At some point I agree with you that it can’t last forever. But as her sil says, she is a grown woman and she will sort it at some point.

LittleOwl153 · 12/04/2022 11:40

You would be forced to house her. You would be choosing to do so - by the sound of it against your husbands wishes. That is an idea I'd forget. Conce grateful your energies elsewhere.

She will be supported by benefits to top up her pension to be able to rent a small house/flat. It's quite likely she'll get a council property for over 55s if she wants it as they seem to have much more availability than standard housing.

So my advice is that 'it will work out' so stop worrying and live your life. If you have money to save for a house deposit either buy yourself or if you already have then save it for your future children. They might appreciate your concern!

Organictangerine · 12/04/2022 11:40

@Gizacluethen

Just don't let her move in with you. She made her choices she won't end up on the streets, she'll end up somewhere she doesn't really want to live but that's on her.
This.
knittingaddict · 12/04/2022 11:42

It's not inevitable. If you carry on thinking like that it will be a self fulfilling prophecy. If you don't want it, it will be a disaster and likely destroy your relationship with your husband and your mum.

dottydodah · 12/04/2022 11:42

She should get help /pension credits, and surely a full pension or private pension? No there is nowhere saying Adults have to live with their children!
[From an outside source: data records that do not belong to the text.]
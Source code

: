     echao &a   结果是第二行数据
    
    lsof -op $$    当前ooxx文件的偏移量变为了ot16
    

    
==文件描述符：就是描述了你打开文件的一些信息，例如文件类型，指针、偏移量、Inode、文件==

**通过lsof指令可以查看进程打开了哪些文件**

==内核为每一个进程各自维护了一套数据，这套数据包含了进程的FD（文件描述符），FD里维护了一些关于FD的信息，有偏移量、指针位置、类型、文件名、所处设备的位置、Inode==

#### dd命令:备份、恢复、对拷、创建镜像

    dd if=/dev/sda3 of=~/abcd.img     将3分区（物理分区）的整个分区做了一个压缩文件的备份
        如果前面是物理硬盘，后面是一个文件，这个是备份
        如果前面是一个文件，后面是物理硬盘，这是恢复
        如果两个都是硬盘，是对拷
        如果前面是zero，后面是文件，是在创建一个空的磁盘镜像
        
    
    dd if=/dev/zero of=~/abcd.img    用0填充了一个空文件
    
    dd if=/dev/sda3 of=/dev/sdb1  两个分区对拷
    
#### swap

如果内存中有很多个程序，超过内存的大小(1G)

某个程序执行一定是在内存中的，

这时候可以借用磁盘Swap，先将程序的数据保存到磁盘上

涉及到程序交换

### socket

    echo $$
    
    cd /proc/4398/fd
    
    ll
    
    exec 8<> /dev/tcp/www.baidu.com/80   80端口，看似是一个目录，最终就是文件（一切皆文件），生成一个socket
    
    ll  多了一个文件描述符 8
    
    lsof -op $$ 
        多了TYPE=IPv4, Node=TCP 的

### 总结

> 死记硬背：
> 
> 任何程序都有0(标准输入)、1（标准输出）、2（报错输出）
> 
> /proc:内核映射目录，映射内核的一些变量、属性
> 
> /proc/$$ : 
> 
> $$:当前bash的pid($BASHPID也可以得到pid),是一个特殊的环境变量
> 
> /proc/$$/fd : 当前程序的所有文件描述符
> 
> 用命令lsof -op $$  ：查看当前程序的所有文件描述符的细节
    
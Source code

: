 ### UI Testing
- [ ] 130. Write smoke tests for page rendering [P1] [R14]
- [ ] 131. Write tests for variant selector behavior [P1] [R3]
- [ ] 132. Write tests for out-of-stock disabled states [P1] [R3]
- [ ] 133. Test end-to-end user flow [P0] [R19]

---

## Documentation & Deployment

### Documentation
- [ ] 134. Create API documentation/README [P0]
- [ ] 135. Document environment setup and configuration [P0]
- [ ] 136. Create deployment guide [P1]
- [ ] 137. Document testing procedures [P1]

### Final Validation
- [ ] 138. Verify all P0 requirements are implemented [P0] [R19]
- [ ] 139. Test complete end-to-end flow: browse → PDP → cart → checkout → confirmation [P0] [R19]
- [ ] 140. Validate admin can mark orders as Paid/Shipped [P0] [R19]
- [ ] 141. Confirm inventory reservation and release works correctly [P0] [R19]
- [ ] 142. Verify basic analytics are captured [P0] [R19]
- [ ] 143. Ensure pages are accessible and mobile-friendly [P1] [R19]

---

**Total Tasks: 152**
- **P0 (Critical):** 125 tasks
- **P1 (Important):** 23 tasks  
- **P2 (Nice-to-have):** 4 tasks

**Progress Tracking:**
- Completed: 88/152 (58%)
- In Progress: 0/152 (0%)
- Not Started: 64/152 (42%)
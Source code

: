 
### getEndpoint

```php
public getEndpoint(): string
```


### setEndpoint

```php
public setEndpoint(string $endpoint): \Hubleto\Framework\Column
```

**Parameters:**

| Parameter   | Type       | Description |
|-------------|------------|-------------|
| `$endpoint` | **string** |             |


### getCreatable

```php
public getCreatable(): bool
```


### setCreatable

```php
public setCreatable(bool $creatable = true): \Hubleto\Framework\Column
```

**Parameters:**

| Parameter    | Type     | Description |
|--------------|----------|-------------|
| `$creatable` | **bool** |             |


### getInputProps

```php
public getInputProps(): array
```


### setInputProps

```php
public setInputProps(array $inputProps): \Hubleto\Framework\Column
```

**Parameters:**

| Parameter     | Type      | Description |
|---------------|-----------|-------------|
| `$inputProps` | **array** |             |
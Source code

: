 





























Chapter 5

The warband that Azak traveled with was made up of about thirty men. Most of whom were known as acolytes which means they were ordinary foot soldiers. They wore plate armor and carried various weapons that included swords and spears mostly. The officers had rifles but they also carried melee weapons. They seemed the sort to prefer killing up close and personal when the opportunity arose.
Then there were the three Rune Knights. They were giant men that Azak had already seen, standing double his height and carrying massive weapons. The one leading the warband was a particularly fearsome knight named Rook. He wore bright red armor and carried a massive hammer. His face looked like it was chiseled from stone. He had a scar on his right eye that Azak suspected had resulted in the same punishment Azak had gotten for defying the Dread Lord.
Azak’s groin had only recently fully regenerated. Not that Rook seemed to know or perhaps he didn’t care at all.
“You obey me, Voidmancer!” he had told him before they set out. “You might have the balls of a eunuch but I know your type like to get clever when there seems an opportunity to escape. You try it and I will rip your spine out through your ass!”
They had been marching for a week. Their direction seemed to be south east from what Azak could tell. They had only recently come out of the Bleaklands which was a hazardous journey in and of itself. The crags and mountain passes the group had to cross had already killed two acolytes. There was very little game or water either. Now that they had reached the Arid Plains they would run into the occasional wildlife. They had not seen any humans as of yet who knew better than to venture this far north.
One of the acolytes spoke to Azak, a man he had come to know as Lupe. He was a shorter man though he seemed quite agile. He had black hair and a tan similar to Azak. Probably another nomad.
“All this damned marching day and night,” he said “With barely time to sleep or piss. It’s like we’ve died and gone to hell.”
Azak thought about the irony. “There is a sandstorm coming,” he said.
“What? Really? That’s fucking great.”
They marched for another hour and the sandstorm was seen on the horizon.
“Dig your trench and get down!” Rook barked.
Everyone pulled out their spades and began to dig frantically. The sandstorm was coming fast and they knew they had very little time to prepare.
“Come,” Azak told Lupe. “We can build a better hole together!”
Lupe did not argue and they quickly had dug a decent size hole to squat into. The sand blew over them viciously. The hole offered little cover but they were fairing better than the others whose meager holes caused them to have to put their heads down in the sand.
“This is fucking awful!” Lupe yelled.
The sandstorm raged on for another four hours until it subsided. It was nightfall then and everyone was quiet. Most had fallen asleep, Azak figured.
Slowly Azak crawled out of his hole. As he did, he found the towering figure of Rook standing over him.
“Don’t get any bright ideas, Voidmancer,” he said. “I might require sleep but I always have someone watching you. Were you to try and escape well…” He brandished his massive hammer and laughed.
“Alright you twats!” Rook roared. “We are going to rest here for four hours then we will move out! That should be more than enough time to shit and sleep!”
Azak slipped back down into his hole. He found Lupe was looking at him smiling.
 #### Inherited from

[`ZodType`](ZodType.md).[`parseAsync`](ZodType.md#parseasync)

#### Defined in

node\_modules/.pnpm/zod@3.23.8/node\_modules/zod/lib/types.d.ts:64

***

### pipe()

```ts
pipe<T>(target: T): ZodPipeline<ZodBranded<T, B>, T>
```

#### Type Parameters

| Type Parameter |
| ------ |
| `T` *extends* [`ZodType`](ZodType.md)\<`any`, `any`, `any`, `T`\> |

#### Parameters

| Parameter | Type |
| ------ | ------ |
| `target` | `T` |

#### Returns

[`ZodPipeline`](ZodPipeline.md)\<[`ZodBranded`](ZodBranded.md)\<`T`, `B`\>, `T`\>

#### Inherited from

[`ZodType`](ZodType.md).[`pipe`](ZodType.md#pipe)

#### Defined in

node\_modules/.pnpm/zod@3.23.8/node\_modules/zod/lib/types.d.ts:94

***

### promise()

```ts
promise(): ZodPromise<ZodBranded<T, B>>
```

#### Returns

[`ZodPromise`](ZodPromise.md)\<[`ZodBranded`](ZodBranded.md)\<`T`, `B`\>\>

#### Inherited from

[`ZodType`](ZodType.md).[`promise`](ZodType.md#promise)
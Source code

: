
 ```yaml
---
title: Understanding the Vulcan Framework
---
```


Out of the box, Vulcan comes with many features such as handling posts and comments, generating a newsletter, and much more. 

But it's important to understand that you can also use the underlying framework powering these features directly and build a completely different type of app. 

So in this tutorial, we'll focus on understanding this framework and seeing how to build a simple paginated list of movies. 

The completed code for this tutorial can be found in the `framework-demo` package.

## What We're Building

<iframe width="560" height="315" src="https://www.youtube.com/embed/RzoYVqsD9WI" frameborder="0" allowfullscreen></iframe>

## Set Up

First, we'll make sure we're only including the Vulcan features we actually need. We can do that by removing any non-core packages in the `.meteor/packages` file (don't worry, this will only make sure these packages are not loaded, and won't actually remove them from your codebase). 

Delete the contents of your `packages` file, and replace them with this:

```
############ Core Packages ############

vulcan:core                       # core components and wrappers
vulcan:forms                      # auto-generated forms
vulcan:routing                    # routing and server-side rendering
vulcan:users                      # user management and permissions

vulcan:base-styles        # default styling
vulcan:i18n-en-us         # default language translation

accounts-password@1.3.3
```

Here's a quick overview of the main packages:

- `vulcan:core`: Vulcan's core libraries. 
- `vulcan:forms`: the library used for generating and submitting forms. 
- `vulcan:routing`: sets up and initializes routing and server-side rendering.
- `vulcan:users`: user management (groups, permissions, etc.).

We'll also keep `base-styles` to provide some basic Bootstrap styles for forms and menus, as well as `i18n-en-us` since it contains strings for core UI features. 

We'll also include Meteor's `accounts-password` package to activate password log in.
You sound like a very caring daughter to me. I would leave her to it .You have a family to think of now.Most young husbands would not be happy at Mil being there FT in their home.Maybe she missed her chance to buy when younger,but whatever youngsters say it was still difficult to buy a home then.Interest rates were running high,you would need a deposit and there is always something to do on a house ,as my Nan would say

KarmaStar · 12/04/2022 11:42

She's still young for you to be considering this?she could equally not want to live with you,I really don't understand why you are stressing over a situation that may be an issue in twenty years time.
Stop worrying.Enjoy your life.🌈

Puzzledandpissedoff · 12/04/2022 11:43

I do not want her to live with us. I just fear it is inevitable

But it's only inevitable if you fail to say no - and concerning social housing and the LA they certianly won't "step up" if there's the slightest chance you'll sort it all for them instead

Zilla1 · 12/04/2022 11:43

HNRTT but if you are worrying then have you had an informal chat with her about her plans to help her have a non-confrontational reality check?